• _Problem description_: Below are some records. Return exactly the lines from the one with "Example from book" to the one with "user to database](adduser.jpg)", and nothing else.

• _Supplied information_:
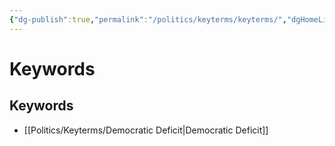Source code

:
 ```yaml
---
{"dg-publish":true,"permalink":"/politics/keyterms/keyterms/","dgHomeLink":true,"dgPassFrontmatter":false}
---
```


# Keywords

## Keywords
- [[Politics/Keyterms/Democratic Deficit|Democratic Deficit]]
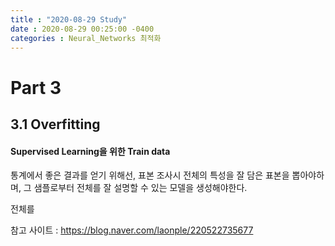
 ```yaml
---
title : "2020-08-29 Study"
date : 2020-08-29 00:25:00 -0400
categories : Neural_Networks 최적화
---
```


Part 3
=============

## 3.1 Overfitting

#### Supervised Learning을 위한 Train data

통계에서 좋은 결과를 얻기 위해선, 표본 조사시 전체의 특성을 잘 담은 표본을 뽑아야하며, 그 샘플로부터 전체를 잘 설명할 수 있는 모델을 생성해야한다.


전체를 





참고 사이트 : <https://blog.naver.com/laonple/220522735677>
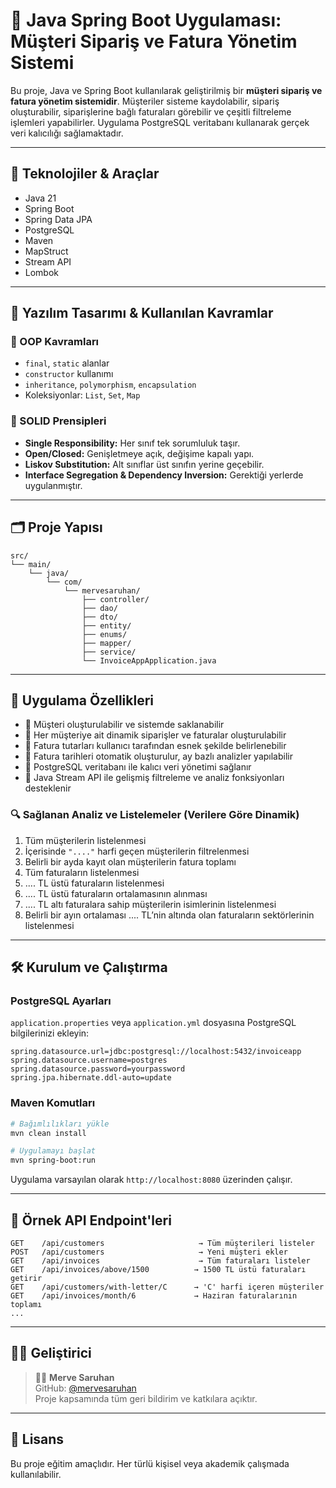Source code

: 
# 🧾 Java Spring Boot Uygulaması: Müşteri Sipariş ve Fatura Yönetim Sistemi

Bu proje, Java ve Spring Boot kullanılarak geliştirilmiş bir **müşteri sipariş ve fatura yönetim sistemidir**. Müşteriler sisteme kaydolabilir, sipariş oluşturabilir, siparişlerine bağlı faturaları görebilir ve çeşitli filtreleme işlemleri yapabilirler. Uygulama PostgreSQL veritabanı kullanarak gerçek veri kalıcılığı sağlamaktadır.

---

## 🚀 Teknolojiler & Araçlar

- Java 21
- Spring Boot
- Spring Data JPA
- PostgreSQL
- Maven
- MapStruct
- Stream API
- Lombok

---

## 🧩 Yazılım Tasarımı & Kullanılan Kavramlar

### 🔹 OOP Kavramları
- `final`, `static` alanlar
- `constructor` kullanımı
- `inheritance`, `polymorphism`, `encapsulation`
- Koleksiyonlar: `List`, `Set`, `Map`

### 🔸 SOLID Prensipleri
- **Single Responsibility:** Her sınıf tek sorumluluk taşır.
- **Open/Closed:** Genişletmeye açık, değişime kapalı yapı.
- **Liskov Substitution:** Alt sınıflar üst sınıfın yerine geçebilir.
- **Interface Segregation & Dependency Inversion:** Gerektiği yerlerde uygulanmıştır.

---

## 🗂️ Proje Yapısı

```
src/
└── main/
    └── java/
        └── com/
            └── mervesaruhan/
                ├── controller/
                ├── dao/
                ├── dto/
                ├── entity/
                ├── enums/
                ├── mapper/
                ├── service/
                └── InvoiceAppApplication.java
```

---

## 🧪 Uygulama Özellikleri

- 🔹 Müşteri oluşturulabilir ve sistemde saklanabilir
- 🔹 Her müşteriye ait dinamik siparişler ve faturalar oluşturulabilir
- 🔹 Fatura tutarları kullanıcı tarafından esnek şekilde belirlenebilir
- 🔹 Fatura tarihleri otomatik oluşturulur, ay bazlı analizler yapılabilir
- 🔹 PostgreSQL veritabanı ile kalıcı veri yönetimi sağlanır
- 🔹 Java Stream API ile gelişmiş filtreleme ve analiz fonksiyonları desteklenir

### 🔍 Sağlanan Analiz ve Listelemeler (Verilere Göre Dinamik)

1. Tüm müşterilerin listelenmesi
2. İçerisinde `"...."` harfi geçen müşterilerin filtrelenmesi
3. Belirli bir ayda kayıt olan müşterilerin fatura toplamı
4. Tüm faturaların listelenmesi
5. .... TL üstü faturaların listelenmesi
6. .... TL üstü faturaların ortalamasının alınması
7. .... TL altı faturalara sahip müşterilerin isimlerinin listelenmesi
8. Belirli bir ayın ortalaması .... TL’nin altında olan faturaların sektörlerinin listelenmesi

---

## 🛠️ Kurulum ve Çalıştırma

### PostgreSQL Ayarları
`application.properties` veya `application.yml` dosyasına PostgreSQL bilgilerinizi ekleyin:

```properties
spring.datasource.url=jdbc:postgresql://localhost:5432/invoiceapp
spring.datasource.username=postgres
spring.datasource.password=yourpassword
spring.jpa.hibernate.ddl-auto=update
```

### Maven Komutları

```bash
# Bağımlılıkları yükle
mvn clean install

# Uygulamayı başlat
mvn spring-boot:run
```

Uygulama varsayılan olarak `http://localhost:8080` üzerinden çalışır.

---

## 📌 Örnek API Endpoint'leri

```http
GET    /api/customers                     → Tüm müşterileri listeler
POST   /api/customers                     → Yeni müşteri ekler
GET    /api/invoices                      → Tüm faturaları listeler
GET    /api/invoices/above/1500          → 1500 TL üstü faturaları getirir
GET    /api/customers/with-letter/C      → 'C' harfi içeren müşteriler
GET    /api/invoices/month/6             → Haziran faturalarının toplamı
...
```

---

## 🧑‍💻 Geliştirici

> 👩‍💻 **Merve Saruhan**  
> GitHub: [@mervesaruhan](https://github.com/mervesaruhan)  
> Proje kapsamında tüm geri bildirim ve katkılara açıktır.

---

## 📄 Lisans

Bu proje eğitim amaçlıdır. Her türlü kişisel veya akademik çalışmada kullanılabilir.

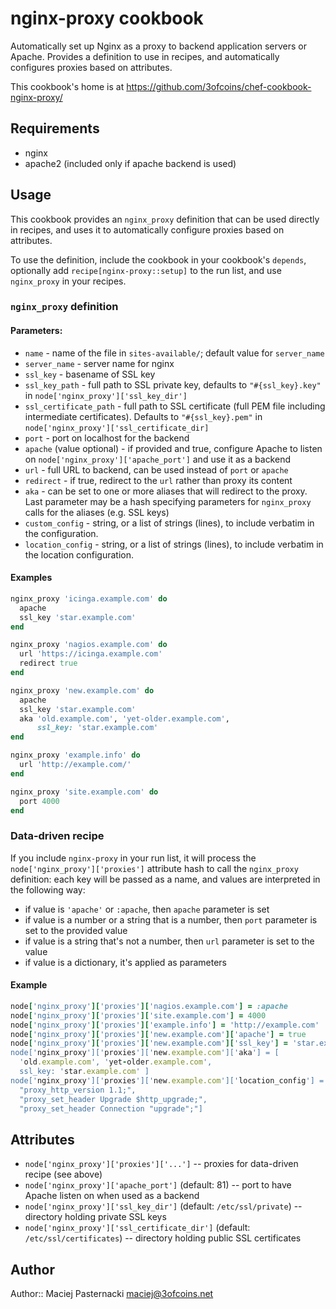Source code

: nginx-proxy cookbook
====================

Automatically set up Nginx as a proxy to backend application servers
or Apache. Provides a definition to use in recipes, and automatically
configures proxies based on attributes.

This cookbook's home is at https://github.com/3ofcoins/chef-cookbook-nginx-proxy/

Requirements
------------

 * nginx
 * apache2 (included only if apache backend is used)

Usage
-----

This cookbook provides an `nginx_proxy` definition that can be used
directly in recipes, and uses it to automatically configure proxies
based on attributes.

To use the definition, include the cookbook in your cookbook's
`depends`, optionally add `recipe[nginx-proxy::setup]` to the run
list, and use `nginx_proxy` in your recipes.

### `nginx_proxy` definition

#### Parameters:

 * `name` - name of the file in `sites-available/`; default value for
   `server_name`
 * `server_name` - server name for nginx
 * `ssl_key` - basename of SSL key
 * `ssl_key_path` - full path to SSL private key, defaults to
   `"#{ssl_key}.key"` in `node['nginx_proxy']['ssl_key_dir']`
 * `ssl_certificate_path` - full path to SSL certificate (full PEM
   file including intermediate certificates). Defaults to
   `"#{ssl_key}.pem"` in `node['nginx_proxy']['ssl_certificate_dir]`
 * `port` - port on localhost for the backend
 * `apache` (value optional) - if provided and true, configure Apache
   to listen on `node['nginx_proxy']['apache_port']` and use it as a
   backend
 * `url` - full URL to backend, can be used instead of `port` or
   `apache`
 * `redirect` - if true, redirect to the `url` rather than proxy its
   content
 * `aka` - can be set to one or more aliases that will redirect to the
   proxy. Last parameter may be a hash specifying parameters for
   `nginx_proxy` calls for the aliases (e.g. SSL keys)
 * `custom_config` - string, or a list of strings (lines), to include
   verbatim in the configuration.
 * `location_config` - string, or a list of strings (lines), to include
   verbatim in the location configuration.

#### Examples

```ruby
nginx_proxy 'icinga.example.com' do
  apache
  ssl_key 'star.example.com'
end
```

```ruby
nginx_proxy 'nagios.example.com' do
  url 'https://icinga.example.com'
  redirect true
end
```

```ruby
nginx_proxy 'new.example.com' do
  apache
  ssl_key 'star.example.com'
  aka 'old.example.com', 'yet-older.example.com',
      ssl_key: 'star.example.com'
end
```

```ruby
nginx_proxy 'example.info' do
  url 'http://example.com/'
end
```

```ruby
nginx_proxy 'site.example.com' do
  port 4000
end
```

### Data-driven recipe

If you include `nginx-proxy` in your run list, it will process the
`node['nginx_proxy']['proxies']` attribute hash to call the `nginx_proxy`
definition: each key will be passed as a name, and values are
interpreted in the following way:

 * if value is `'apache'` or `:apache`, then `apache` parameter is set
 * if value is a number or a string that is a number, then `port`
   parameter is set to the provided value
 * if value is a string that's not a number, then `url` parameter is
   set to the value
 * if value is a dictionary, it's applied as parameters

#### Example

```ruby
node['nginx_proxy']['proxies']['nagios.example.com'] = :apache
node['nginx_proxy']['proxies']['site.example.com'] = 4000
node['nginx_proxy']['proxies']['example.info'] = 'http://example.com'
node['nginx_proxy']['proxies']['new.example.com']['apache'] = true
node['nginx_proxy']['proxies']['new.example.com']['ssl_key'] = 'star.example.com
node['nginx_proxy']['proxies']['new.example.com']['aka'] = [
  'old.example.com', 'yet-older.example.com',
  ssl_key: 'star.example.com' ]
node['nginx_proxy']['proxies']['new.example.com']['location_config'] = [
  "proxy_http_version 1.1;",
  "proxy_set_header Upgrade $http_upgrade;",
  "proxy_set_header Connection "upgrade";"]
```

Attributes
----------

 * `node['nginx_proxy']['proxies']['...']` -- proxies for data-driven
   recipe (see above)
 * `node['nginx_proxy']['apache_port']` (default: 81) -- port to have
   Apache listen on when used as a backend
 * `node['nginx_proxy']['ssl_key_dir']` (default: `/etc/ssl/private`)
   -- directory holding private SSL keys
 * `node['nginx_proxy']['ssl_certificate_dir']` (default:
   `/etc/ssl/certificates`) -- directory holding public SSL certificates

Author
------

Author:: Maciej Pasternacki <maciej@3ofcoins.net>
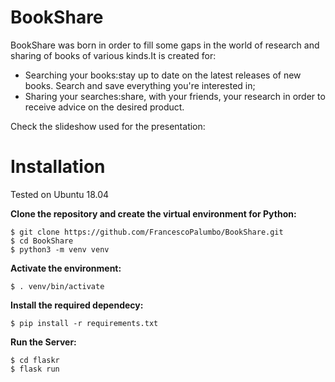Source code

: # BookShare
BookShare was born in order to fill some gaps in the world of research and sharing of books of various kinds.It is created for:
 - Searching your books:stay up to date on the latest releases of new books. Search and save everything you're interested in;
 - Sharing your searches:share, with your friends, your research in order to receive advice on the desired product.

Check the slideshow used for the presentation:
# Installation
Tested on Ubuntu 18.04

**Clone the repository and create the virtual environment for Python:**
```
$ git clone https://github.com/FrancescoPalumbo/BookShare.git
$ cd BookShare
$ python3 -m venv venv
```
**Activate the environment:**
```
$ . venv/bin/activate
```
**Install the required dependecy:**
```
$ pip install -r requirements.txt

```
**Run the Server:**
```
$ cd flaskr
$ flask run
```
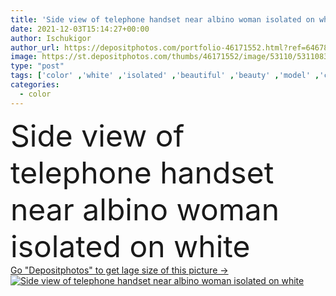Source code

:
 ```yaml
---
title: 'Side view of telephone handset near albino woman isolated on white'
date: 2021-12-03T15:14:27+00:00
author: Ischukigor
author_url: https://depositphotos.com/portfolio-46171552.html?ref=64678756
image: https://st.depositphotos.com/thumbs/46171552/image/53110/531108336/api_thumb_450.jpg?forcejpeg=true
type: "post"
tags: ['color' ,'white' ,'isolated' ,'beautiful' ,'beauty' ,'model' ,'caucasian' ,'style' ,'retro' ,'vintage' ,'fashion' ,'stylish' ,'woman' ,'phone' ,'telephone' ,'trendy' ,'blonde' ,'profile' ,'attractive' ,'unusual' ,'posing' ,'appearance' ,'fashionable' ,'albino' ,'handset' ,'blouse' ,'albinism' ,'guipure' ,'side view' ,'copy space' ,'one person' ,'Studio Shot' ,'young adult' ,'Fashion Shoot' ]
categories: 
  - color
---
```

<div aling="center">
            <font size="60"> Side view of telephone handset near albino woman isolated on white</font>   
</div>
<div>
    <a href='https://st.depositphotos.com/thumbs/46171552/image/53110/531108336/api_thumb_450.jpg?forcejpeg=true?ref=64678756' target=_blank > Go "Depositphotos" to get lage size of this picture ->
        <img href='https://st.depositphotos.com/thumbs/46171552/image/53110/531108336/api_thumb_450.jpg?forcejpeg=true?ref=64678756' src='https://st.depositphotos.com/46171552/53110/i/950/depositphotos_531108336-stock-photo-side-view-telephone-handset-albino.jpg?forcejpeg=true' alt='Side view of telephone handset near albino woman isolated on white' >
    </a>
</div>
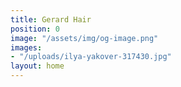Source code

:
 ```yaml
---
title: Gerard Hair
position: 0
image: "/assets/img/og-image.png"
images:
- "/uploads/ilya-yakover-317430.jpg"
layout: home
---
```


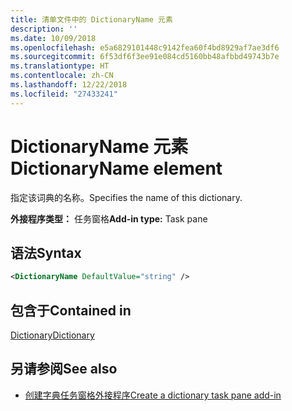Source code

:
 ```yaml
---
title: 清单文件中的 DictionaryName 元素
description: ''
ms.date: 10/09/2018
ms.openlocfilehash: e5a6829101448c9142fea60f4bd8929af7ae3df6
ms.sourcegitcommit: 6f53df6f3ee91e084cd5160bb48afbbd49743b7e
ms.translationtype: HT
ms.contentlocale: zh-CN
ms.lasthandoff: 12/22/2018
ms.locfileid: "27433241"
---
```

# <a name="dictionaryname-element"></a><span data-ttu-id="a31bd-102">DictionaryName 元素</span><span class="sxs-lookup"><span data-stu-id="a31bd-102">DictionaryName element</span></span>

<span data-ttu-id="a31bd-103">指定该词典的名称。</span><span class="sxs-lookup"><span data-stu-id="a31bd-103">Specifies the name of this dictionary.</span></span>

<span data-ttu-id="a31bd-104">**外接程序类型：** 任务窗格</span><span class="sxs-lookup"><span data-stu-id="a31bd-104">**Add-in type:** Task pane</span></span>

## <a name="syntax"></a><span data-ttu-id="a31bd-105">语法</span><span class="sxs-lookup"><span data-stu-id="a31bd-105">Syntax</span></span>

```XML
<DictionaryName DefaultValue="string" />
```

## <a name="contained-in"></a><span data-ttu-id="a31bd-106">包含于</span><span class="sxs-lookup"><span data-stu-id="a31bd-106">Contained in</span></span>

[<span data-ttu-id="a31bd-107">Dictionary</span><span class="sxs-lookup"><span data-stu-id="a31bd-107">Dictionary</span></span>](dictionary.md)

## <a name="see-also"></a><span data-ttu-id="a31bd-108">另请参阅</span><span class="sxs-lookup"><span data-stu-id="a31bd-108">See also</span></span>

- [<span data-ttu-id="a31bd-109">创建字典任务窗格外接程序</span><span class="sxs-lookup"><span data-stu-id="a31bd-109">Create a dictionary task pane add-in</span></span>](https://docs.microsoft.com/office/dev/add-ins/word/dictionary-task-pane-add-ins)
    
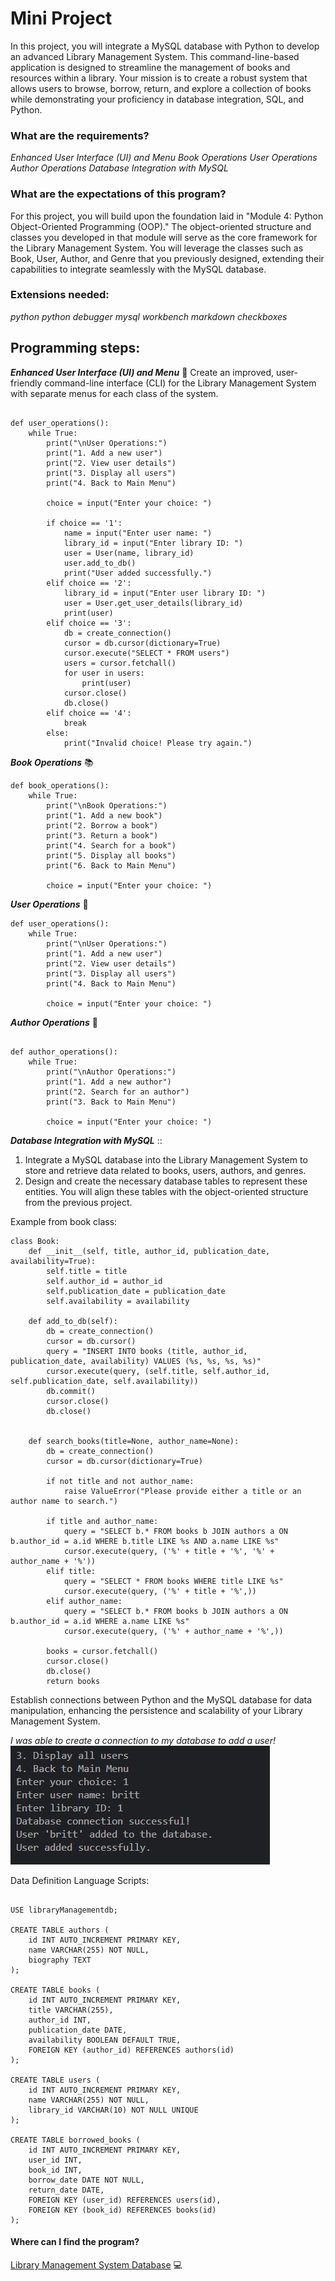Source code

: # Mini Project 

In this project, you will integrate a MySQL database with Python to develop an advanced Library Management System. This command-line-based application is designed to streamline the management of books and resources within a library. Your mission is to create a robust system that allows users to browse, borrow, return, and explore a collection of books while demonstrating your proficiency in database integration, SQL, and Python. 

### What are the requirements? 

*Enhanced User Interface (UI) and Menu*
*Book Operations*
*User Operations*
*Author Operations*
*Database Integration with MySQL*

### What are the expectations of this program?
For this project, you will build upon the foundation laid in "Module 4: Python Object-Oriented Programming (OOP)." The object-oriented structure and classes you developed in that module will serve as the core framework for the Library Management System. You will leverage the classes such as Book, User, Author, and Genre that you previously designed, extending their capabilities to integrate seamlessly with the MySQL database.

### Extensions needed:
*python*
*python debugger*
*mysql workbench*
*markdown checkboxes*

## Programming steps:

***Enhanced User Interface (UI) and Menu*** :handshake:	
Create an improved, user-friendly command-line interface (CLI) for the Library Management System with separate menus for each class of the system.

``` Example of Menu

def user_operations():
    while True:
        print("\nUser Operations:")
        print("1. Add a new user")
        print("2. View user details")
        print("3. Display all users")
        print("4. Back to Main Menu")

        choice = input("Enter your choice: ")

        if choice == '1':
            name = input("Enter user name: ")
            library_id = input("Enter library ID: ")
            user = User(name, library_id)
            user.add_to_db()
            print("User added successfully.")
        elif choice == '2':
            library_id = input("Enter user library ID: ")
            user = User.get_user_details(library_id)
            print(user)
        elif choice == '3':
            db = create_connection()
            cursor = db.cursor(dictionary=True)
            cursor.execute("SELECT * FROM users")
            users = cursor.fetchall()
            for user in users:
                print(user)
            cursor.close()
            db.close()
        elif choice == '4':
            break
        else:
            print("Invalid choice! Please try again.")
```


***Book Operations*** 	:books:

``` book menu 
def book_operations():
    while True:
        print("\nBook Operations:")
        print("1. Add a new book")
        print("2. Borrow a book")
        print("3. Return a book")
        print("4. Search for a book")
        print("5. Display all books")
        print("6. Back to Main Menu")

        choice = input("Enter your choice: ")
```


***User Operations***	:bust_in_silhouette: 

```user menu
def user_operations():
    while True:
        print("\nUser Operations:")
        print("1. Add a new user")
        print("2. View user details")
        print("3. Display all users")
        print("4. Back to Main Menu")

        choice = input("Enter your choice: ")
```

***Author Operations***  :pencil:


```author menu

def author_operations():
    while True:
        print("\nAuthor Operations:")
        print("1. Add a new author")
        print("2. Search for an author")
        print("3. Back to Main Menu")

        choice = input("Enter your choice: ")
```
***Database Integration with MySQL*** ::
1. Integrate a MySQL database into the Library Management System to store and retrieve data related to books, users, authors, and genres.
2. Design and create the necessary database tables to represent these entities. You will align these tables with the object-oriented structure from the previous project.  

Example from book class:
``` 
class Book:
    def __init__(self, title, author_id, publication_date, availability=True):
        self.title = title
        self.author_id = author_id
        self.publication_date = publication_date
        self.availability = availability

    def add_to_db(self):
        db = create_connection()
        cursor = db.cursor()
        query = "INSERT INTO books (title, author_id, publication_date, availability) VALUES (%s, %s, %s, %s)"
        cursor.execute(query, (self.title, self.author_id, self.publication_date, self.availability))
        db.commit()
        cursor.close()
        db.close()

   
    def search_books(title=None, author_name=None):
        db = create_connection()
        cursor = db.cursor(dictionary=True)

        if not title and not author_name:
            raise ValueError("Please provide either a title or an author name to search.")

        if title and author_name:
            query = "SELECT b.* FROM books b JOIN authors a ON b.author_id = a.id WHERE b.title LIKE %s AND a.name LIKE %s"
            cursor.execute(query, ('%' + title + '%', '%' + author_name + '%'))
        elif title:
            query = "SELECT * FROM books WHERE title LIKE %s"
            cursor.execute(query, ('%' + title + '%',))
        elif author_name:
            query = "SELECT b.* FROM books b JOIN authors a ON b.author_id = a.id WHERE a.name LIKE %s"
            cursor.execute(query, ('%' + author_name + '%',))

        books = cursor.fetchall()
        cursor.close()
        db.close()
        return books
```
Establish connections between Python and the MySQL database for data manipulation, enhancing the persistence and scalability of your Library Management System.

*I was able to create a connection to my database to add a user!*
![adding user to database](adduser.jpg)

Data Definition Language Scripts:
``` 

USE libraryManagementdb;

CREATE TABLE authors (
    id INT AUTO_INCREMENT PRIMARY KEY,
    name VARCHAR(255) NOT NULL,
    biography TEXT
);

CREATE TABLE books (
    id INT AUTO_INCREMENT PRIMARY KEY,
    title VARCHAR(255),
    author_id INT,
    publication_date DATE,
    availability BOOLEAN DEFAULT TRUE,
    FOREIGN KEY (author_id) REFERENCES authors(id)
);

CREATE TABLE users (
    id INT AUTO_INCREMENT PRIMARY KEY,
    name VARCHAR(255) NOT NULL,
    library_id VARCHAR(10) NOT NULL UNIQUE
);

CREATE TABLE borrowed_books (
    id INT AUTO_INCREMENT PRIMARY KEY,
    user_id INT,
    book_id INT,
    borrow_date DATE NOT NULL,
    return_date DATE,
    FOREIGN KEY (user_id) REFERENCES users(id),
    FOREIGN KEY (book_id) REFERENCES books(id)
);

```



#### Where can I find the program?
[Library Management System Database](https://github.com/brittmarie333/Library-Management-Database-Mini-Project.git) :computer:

• _Output below_:
Example from book class:
``` 
class Book:
    def __init__(self, title, author_id, publication_date, availability=True):
        self.title = title
        self.author_id = author_id
        self.publication_date = publication_date
        self.availability = availability

    def add_to_db(self):
        db = create_connection()
        cursor = db.cursor()
        query = "INSERT INTO books (title, author_id, publication_date, availability) VALUES (%s, %s, %s, %s)"
        cursor.execute(query, (self.title, self.author_id, self.publication_date, self.availability))
        db.commit()
        cursor.close()
        db.close()

   
    def search_books(title=None, author_name=None):
        db = create_connection()
        cursor = db.cursor(dictionary=True)

        if not title and not author_name:
            raise ValueError("Please provide either a title or an author name to search.")

        if title and author_name:
            query = "SELECT b.* FROM books b JOIN authors a ON b.author_id = a.id WHERE b.title LIKE %s AND a.name LIKE %s"
            cursor.execute(query, ('%' + title + '%', '%' + author_name + '%'))
        elif title:
            query = "SELECT * FROM books WHERE title LIKE %s"
            cursor.execute(query, ('%' + title + '%',))
        elif author_name:
            query = "SELECT b.* FROM books b JOIN authors a ON b.author_id = a.id WHERE a.name LIKE %s"
            cursor.execute(query, ('%' + author_name + '%',))

        books = cursor.fetchall()
        cursor.close()
        db.close()
        return books
```
Establish connections between Python and the MySQL database for data manipulation, enhancing the persistence and scalability of your Library Management System.

*I was able to create a connection to my database to add a user!*
![adding user to database](adduser.jpg)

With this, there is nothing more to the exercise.